CultBox caught up with Peter for a chat about the Doctor and Clara’s dramatic confrontation in the episode’s final scenes…



Doctor Who Kill the Moon Peter Capaldi


The Doctor seems genuinely surprised at Clara’s reaction at the end of the episode in the TARDIS and that she’s so upset; do you think this is a wake-up call that he’s had coming all season?

“I don’t know. Because I feel that their relationship has been developing fairly well, despite the fact that he’s spikier and less easy to pin down. She’s certainly coped with it very well, and given him as good as she’s got. But he is a more alien character now, and I think that what he does in ‘Kill the Moon’ – i.e., buggering off and leaving the humans to it – is an illustration of that.

“I don’t disagree with his reasons for doing it, and he probably would have done the same thing in previous incarnations, but not necessarily in the same way. I think that he just gets a bit carried away with the idea that he has to leave them to make their own choice, and fails to think through the emotional consequences – partly, probably, because he’s so convinced that Clara can look after things herself.

Doctor Who Kill the Moon Hermione Norris

“I’m glad that he gets so much stick for it, though, because it wasn’t really the right thing to do; and I think Clara makes him see that, and it clearly troubles him.

“Whether that means he’ll try harder to be less “alien” from now on, I don’t know. But it’s a line in the sand that I doubt he’ll cross again.”


The Doctor is, it’s fair to say, not at his most likeable in ‘Kill the Moon’ – was balancing this something you were worried about while writing?

“I think, aside from the buggering-off moment, he’s more likeable than he’s been elsewhere in the season so far. He’s not as rude as he has been in previous episodes, and in fact, he’s pretty warm in places. But I guess the buggering-off is the big thing.

“And, yes, I was worried whilst writing it. But unless you’re worried, unless you’re not entirely certain that something might be too much, or might just fall flat on its arse, then you’re not really pushing the boundaries.

“As a writer, you need to be on unsafe ground. So I was concerned. But I thought that that was probably a good thing.”


Do you think it’s possible for Clara to keep both Danny and the Doctor in her life?

Doctor Who Samuel Anderson Danny Pink

“I’ve no idea. It doesn’t look like it’s possible as things currently stand. But who knows? I certainly don’t.”


Where did the idea of the moon being an egg come from? It’s so brilliantly bonkers and so utterly Doctor Who that it’s a wonder nobody ever thought of it before!

“Thank you! I don’t know. I had a few other ideas that I was going to go and pitch to them. But it just popped into my head as I was flying over to the UK the night before the meeting.

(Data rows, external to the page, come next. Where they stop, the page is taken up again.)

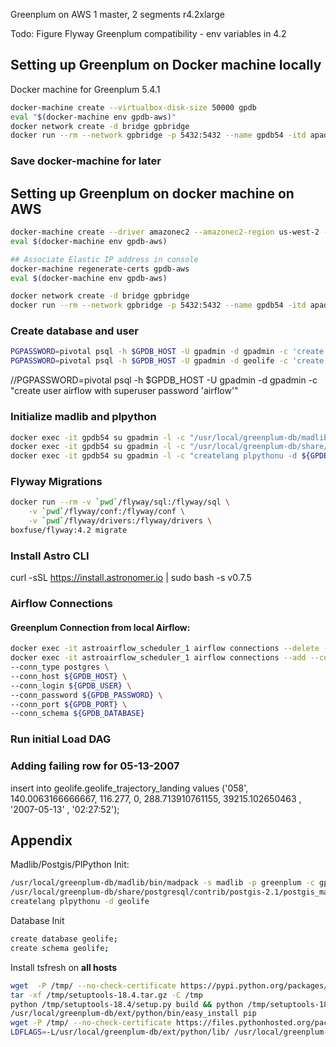 Greenplum on AWS
1 master, 2 segments
r4.2xlarge

Todo:
Figure Flyway Greenplum compatibility
    - env variables in 4.2
 
## Setting up Greenplum on Docker machine locally

Docker machine for Greenplum 5.4.1
```bash
docker-machine create --virtualbox-disk-size 50000 gpdb
eval "$(docker-machine env gpdb-aws)"
docker network create -d bridge gpbridge
docker run --rm --network gpbridge -p 5432:5432 --name gpdb54 -itd apadhye/gpdb-singlenode:5.4.1-ds
```

### Save docker-machine for later


## Setting up Greenplum on docker machine on AWS
```bash
docker-machine create --driver amazonec2 --amazonec2-region us-west-2 --amazonec2-open-port 5432 --amazonec2-instance-type "r4.xlarge" --amazonec2-root-size "50" gpdb-aws
eval $(docker-machine env gpdb-aws)

## Associate Elastic IP address in console
docker-machine regenerate-certs gpdb-aws
eval $(docker-machine env gpdb-aws)

docker network create -d bridge gpbridge
docker run --rm --network gpbridge -p 5432:5432 --name gpdb54 -itd apadhye/gpdb-singlenode:5.4.1-ds
```

### Create database and user
```bash
PGPASSWORD=pivotal psql -h $GPDB_HOST -U gpadmin -d gpadmin -c 'create database geolife'
PGPASSWORD=pivotal psql -h $GPDB_HOST -U gpadmin -d geolife -c 'create schema geolife'
```


//PGPASSWORD=pivotal psql -h $GPDB_HOST -U gpadmin -d gpadmin -c "create user airflow with superuser password 'airflow'"

### Initialize madlib and plpython
```bash
docker exec -it gpdb54 su gpadmin -l -c "/usr/local/greenplum-db/madlib/bin/madpack -s madlib -p greenplum -c gpadmin@$localhost:5432/${GPDB_DATABASE} install"
docker exec -it gpdb54 su gpadmin -l -c "/usr/local/greenplum-db/share/postgresql/contrib/postgis-2.1/postgis_manager.sh ${GPDB_DATABASE} install"
docker exec -it gpdb54 su gpadmin -l -c "createlang plpythonu -d ${GPDB_DATABASE}"
```


### Flyway Migrations
```bash
docker run --rm -v `pwd`/flyway/sql:/flyway/sql \
    -v `pwd`/flyway/conf:/flyway/conf \
    -v `pwd`/flyway/drivers:/flyway/drivers \
boxfuse/flyway:4.2 migrate
```


### Install Astro CLI
curl -sSL https://install.astronomer.io | sudo bash -s v0.7.5

### Airflow Connections
#### Greenplum Connection from local Airflow:
```bash
docker exec -it astroairflow_scheduler_1 airflow connections --delete --conn_id gpdb
docker exec -it astroairflow_scheduler_1 airflow connections --add --conn_id gpdb \
--conn_type postgres \
--conn_host ${GPDB_HOST} \
--conn_login ${GPDB_USER} \
--conn_password ${GPDB_PASSWORD} \
--conn_port ${GPDB_PORT} \
--conn_schema ${GPDB_DATABASE}
```

### Run initial Load DAG


### Adding failing row for 05-13-2007
insert into geolife.geolife_trajectory_landing values ('058', 140.0063166666667, 116.277, 0, 288.713910761155, 39215.102650463 , '2007-05-13' , '02:27:52');


## Appendix
Madlib/Postgis/PlPython Init:
```bash
/usr/local/greenplum-db/madlib/bin/madpack -s madlib -p greenplum -c gpadmin@mdw:6432/geolife install
/usr/local/greenplum-db/share/postgresql/contrib/postgis-2.1/postgis_manager.sh geolife install
createlang plpythonu -d geolife
```


Database Init
```bash
create database geolife;
create schema geolife;
```


 Install tsfresh on **all hosts**
```bash
wget  -P /tmp/ --no-check-certificate https://pypi.python.org/packages/source/s/setuptools/setuptools-18.4.tar.gz
tar -xf /tmp/setuptools-18.4.tar.gz -C /tmp
python /tmp/setuptools-18.4/setup.py build && python /tmp/setuptools-18.4/setup.py install
/usr/local/greenplum-db/ext/python/bin/easy_install pip
wget -P /tmp/ --no-check-certificate https://files.pythonhosted.org/packages/14/8e/d0b2d72d5c858f763fdec5f7869f9375dbd267a16cff59284f8e1dcde3d0/tsfresh-0.11.0-py2.py3-none-any.whl
LDFLAGS=-L/usr/local/greenplum-db/ext/python/lib/ /usr/local/greenplum-db/ext/python/bin/pip install /tmp/tsfresh-0.11.0-py2.py3-none-any.whl
```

“I don’t know where it came from. And I thought that it was so obvious that it must have been done or thought of before. So I Googled the hell out of it, and I found that it didn’t look as though it had.

“Unfortunately, when I started watching Game of Thrones a year or so later, I noticed that they mention that in one of their myths, the moon is a dragon’s egg or something; so I thought that people would think that I’d pinched the idea from there. I didn’t, folks! Honest! It was a Harness original!”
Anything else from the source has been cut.